月極駐車場の管理責任とトラブルを予防するためにやるべきこと
2024.06.04
月極駐車場を運営していると、思わぬトラブルが発生することがあります。
利用者などから貸主としての責任を問われる可能性もあるため、月極駐車場のオーナーや管理会社の方は、管理責任や責任範囲について理解しておくことが重要です。
本記事では、月極駐車場における貸主の管理責任や、トラブルごとの責任範囲を解説します。併せて、適切な管理責任を果たすために貸主がすべきことも紹介するので、参考にしてください。
月極駐車場における貸主の管理責任とは
月極駐車場の利用者(借主)は、オーナーや管理会社(貸主)と賃貸借契約を結び、毎月の賃料を支払います。
民法第601条(賃貸借)によれば、借主から受け取る賃料の対価として、貸主には「借主に貸し出すものを問題なく使えるようにする」義務があります。したがって、他人の無断駐車や設備の故障など、借主が月極駐車場を利用できなくなるトラブルを予防・排除するのは、貸主の管理責任です。

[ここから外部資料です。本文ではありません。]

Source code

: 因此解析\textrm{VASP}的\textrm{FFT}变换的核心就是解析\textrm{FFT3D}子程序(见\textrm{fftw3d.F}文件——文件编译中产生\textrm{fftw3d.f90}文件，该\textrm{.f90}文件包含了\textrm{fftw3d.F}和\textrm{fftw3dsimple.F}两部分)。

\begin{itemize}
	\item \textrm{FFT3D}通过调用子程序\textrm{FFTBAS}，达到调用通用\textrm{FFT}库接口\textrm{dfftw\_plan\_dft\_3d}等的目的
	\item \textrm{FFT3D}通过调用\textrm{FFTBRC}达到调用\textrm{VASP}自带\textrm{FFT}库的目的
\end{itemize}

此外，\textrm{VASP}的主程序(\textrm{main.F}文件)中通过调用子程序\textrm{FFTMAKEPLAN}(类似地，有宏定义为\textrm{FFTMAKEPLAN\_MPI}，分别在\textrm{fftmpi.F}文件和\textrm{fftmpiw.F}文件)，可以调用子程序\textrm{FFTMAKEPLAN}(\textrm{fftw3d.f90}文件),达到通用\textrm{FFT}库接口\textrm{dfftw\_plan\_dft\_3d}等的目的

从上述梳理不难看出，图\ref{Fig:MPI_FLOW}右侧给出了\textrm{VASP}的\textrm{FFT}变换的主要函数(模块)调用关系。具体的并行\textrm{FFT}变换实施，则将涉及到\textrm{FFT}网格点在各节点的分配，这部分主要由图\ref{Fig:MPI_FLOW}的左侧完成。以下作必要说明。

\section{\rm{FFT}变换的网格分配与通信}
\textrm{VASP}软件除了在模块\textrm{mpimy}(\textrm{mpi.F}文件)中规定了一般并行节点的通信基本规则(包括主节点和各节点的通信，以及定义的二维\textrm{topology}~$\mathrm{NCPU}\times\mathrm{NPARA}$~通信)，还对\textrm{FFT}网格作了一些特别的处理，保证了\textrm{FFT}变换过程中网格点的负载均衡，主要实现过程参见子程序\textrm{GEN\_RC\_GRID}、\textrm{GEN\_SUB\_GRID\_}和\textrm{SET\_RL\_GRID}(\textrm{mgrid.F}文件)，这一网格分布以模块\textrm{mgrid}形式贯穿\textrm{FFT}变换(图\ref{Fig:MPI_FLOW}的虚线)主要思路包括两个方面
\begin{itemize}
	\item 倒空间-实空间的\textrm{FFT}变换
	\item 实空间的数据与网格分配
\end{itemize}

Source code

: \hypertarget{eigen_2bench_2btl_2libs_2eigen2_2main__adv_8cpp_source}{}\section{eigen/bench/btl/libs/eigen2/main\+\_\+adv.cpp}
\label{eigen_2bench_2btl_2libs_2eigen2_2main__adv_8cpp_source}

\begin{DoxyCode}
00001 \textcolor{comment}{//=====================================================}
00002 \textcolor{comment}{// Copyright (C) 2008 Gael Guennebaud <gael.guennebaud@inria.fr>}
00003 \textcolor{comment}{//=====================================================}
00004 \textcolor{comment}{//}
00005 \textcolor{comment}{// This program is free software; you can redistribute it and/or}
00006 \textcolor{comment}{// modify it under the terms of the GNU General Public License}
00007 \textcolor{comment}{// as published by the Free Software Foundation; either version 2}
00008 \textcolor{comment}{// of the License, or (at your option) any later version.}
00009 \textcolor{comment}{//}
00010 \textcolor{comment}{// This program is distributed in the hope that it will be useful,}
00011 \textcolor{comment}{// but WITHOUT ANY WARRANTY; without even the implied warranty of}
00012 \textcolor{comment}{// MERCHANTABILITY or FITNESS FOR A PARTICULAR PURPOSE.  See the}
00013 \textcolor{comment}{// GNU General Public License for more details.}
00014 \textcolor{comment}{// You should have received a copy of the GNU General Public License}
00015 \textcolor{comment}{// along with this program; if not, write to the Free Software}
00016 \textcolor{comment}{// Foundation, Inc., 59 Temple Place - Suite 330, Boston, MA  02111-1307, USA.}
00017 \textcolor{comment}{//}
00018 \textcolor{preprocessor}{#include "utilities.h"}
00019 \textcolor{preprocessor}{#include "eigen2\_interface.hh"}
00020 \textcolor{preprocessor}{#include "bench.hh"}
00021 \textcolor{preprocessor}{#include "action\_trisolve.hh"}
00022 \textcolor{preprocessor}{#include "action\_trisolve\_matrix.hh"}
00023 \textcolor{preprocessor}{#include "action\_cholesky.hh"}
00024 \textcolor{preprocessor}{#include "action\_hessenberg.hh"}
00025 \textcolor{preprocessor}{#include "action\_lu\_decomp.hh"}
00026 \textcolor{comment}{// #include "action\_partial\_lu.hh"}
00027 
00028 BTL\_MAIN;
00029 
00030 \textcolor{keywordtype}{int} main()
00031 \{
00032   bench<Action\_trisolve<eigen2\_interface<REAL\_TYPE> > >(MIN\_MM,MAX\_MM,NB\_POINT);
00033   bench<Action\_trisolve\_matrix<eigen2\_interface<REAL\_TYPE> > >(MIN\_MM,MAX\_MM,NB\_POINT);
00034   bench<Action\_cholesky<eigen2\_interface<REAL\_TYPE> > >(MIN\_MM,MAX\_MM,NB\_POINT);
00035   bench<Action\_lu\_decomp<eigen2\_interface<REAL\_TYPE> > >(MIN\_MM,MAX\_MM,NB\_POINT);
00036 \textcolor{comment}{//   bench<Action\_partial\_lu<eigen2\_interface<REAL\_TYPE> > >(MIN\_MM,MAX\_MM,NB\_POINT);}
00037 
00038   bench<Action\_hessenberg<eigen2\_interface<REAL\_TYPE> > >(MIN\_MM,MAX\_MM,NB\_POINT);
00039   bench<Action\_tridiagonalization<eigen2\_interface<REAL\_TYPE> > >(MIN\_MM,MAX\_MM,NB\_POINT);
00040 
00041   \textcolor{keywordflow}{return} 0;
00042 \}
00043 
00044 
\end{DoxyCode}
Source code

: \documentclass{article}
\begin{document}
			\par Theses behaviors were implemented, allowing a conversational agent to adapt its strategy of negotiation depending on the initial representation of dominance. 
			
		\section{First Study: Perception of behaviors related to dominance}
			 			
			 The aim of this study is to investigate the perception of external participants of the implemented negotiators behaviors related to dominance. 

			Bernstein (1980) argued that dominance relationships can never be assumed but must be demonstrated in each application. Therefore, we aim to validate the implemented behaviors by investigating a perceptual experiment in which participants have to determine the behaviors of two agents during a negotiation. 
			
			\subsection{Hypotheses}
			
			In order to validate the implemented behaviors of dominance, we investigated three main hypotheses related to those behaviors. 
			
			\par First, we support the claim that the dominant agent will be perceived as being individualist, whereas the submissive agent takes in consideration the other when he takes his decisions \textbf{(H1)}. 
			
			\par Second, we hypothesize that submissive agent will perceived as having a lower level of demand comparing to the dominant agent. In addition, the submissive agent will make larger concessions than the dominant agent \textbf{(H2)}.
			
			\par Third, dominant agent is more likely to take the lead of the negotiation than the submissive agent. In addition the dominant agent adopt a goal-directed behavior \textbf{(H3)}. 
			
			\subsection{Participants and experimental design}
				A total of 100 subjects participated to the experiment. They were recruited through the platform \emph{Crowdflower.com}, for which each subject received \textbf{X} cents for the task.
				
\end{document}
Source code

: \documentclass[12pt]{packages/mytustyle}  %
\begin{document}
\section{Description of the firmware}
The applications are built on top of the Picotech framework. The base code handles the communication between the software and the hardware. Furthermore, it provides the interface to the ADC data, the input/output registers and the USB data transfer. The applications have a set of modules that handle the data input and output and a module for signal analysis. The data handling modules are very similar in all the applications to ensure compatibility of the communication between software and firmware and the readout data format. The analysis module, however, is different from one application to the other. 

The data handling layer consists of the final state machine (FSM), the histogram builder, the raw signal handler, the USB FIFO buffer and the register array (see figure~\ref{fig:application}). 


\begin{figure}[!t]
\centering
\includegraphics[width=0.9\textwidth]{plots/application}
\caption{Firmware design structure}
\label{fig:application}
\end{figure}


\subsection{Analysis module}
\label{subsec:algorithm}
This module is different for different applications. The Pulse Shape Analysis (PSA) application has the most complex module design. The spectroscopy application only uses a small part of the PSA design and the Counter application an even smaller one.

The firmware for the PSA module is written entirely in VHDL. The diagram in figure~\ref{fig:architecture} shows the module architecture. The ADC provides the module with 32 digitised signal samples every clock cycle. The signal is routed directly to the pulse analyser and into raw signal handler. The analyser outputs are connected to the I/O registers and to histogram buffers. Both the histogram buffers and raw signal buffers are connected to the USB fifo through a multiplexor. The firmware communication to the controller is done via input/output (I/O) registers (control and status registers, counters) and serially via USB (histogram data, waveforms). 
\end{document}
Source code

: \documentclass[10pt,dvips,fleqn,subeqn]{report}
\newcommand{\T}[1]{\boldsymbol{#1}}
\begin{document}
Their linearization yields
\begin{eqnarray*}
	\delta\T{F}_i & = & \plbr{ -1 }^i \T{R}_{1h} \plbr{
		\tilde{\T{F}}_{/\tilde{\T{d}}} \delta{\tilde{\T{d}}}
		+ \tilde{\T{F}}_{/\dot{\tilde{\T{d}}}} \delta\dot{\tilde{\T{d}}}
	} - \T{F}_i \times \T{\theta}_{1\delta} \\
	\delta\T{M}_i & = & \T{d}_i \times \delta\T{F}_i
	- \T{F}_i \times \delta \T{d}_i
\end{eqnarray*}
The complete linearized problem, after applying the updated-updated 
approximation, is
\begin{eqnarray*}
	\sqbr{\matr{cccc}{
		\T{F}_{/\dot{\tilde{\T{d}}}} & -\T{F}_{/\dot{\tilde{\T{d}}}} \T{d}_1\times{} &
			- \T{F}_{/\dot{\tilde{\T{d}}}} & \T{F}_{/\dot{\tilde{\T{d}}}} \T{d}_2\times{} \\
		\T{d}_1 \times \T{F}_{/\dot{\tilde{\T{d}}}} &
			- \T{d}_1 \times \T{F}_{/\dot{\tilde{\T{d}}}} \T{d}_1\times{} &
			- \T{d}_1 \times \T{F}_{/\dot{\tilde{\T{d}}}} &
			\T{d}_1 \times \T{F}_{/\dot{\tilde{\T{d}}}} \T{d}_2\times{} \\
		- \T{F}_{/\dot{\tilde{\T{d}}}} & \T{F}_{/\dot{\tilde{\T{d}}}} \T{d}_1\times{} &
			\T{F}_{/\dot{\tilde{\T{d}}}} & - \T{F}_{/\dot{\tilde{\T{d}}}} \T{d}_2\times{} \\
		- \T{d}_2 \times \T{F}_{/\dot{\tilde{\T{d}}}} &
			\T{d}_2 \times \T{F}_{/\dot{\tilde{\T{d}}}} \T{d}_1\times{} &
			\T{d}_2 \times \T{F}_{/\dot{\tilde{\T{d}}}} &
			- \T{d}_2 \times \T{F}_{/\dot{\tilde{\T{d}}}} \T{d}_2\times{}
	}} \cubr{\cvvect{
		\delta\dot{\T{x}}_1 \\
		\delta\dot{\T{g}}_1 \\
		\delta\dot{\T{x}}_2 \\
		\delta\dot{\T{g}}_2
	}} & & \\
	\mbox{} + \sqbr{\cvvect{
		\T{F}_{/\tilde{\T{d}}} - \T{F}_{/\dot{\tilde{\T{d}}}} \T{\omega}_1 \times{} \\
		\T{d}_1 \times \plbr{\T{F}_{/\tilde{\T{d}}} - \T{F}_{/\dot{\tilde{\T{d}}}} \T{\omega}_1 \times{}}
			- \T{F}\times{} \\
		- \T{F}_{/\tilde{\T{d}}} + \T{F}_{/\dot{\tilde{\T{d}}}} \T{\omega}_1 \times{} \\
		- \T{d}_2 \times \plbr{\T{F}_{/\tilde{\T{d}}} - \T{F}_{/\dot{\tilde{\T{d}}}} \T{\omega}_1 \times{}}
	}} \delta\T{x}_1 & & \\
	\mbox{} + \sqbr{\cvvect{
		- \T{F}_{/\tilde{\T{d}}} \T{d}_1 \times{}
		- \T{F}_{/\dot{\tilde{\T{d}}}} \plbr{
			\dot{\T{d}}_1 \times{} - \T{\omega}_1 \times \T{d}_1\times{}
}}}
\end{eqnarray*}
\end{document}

月極駐車場は、コンビニエンスストアやショッピングセンターの駐車場のように、不特定多数の人・車が通行する場所ではないため、基本的には道路交通法が適用されません。道路交通法が適用されないと警察の管轄外となることから、トラブルが発生した場合は、加害者・被害者・貸主で対応することになります。
ただし、トラブルの内容によって貸主の責任範囲は異なります。次章で詳しく見てみましょう。
月極駐車場の管理責任と責任範囲
ここでは、月極駐車場内で起こり得る2つのトラブルについて、オーナーや管理会社の責任範囲、求められる対応を解説します。
車両窃盗に対する管理責任
車両の盗難や車上荒らし、置き引きなどの窃盗行為は、刑法上の窃盗罪として扱われるため、警察が対応します。そして、損害の賠償責任は、窃盗の加害者が負わなければなりません。
しかし、加害者が見つからない場合、被害者は月極駐車場の貸主の責任を問う可能性があります。注意すべきは、次のようなケースです。
(例)
- 防犯設備が充実していることをアピールポイントにしていたのにも関わらず、月極駐車場内の監視カメラがダミーまたは故障していた
- 駐車場利用者の鍵を預かって保管する「寄託契約」を結んでいた
①のケースでは、防犯設備の充実は「虚偽」だったと判断され、貸主が責任を問われるかもしれません。
また、②のケースでは貸主に「善管注意義務」があるため、一般的に想定される程度の注意を払うことが求められます。貸主が保管していたはずの鍵を使って窃盗が行なわれたのなら、注意が不十分だったと考えられるでしょう。
上記のように、窃盗の原因が駐車場の管理体制などにあると考えられるときは、貸主が責任を負う必要があります。
駐車場内の事故に対する管理責任
交通事故の加害者は、「不法行為」の責任を負います。不法行為の損害賠償について定めている民法第709条には、「故意や過失によって他人の権利・利益を侵害した人は、損害の賠償責任を負う」という趣旨の文言があります。
民法第709条に則ると、月極駐車場の敷地内で発生した事故も、損害の賠償責任は事故を起こした加害者にあると考えられるでしょう。したがって、原則トラブルは事故の当事者間で解決しなければなりません。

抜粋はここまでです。